» **Task**: After locating the line with "into your website.", retype it and every later line exactly, stopping at the end of the records.

(Stored items from a collection)
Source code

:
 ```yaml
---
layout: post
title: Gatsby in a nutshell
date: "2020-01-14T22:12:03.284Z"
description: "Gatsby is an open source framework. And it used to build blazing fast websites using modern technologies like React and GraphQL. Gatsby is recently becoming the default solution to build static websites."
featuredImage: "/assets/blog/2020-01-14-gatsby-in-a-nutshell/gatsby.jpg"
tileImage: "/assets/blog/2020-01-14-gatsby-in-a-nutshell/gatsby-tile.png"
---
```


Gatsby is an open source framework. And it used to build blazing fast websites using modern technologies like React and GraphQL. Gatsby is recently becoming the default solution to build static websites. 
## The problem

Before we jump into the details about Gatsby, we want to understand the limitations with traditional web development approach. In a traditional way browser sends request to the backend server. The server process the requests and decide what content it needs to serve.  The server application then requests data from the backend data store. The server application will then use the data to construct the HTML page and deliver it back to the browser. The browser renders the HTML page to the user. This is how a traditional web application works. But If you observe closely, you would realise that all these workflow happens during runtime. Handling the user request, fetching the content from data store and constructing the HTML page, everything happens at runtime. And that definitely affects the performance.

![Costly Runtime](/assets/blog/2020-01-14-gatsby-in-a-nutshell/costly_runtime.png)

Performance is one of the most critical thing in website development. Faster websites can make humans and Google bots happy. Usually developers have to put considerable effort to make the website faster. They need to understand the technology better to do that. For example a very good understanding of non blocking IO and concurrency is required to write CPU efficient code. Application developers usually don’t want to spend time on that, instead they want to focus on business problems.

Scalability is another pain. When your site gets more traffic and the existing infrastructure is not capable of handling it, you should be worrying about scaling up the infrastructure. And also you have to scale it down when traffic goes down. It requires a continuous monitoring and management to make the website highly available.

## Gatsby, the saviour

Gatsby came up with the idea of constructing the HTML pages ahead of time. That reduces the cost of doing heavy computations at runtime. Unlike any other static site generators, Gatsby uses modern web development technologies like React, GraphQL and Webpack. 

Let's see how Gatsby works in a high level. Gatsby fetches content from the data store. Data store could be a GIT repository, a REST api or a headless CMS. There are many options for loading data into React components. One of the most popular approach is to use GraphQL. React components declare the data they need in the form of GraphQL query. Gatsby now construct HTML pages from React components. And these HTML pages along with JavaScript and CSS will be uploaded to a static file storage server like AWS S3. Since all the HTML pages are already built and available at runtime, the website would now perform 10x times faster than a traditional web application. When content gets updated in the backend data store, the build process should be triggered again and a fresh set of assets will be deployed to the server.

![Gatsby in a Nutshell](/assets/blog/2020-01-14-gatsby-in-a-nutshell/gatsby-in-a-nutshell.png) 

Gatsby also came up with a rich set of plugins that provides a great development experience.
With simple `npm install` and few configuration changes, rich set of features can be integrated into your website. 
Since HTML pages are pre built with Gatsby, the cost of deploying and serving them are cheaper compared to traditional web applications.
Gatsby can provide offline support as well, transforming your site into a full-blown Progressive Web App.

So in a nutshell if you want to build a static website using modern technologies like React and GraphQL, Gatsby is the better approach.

» **Exercise response**:
With simple `npm install` and few configuration changes, rich set of features can be integrated into your website. 
Since HTML pages are pre built with Gatsby, the cost of deploying and serving them are cheaper compared to traditional web applications.
Gatsby can provide offline support as well, transforming your site into a full-blown Progressive Web App.

So in a nutshell if you want to build a static website using modern technologies like React and GraphQL, Gatsby is the better approach.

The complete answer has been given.